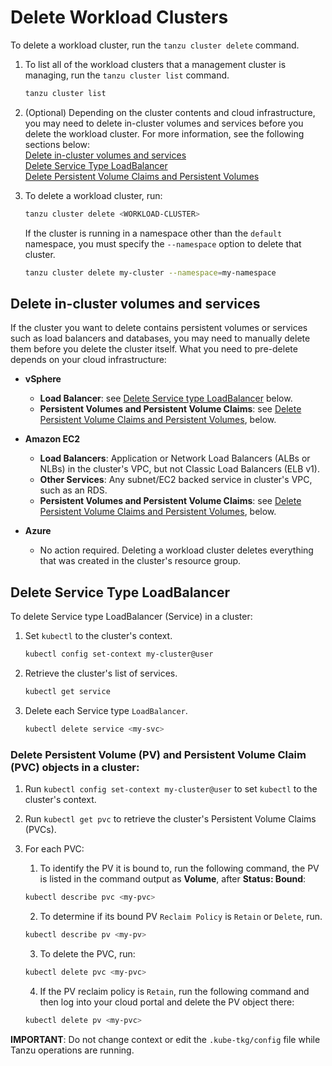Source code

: # Delete Workload Clusters

To delete a workload cluster, run the `tanzu cluster delete` command.

1. To list all of the workload clusters that a management cluster is managing, run the `tanzu cluster list` command.

   ```sh
   tanzu cluster list
   ```  

2. (Optional) Depending on the cluster contents and cloud infrastructure, you may need to delete in-cluster volumes and services before you delete the workload cluster. For more information, see the following sections below:<br>[Delete in-cluster volumes and services](delete-cluster/#delete-in-cluster-volumes-and-services)<br> [Delete Service Type LoadBalancer](delete-cluster/#delete-service-type-loadbalancer)<br> [Delete Persistent Volume Claims and Persistent Volumes](delete-cluster/#delete-persistent-volume-pv-and-persistent-volume-claim-pvc-objects-in-a-cluster)

3. To delete a workload cluster, run:

   ```sh
   tanzu cluster delete <WORKLOAD-CLUSTER>
   ```

   If the cluster is running in a namespace other than the `default` namespace, you must specify the `--namespace` option to delete that cluster.

   ```sh
   tanzu cluster delete my-cluster --namespace=my-namespace
   ```
## Delete in-cluster volumes and services

If the cluster you want to delete contains persistent volumes or services such as load balancers and databases, you may need to manually delete them before you delete the cluster itself.
What you need to pre-delete depends on your cloud infrastructure:

* **vSphere**

    * **Load Balancer**: see [Delete Service type LoadBalancer](delete-cluster/#delete-service-type-loadbalancer) below.
    * **Persistent Volumes and Persistent Volume Claims**: see [Delete Persistent Volume Claims and Persistent Volumes](delete-cluster/#delete-persistent-volume-pv-and-persistent-volume-claim-pvc-objects-in-a-cluster), below.

* **Amazon EC2**

    * **Load Balancers**: Application or Network Load Balancers (ALBs or NLBs) in the cluster's VPC, but not Classic Load Balancers (ELB v1).
    * **Other Services**: Any subnet/EC2 backed service in cluster's VPC, such as an RDS.
    * **Persistent Volumes and Persistent Volume Claims**: see [Delete Persistent Volume Claims and Persistent Volumes](delete-cluster/#delete-persistent-volume-pv-and-persistent-volume-claim-pvc-objects-in-a-cluster), below.

* **Azure**

    * No action required.
    Deleting a workload cluster deletes everything that was created in the cluster's resource group.

## Delete Service Type LoadBalancer

To delete Service type LoadBalancer (Service) in a cluster:

1. Set `kubectl` to the cluster's context.

   ```sh
   kubectl config set-context my-cluster@user
   ```

1. Retrieve the cluster's list of services.

   ```sh
   kubectl get service
   ```

1. Delete each Service type `LoadBalancer`.

    ```sh
    kubectl delete service <my-svc>
    ```

### Delete Persistent Volume (PV) and Persistent Volume Claim (PVC) objects in a cluster:

1. Run `kubectl config set-context my-cluster@user` to set `kubectl` to the cluster's context.

2. Run `kubectl get pvc` to retrieve the cluster's Persistent Volume Claims (PVCs).

3. For each PVC:


   1. To identify the PV it is bound to, run the following command, the PV is listed in the command output as **Volume**, after **Status: Bound**:

    ```sh
    kubectl describe pvc <my-pvc>
    ```

   2. To determine if its bound PV `Reclaim Policy` is `Retain` or `Delete`, run.

    ```sh
    kubectl describe pv <my-pv>
    ```

   3. To delete the PVC, run:

    ```sh
    kubectl delete pvc <my-pvc>
    ```

   4. If the PV reclaim policy is `Retain`, run the following command and then log into your cloud portal and delete the PV object there:
    ```sh
    kubectl delete pv <my-pvc>
    ```

**IMPORTANT**: Do not change context or edit the `.kube-tkg/config` file while Tanzu operations are running.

• [ABOUT THIS TASK]: Write down how many lines in the data contain "context". Add nothing else.

• [OUTPUT OF THE TASK]: 4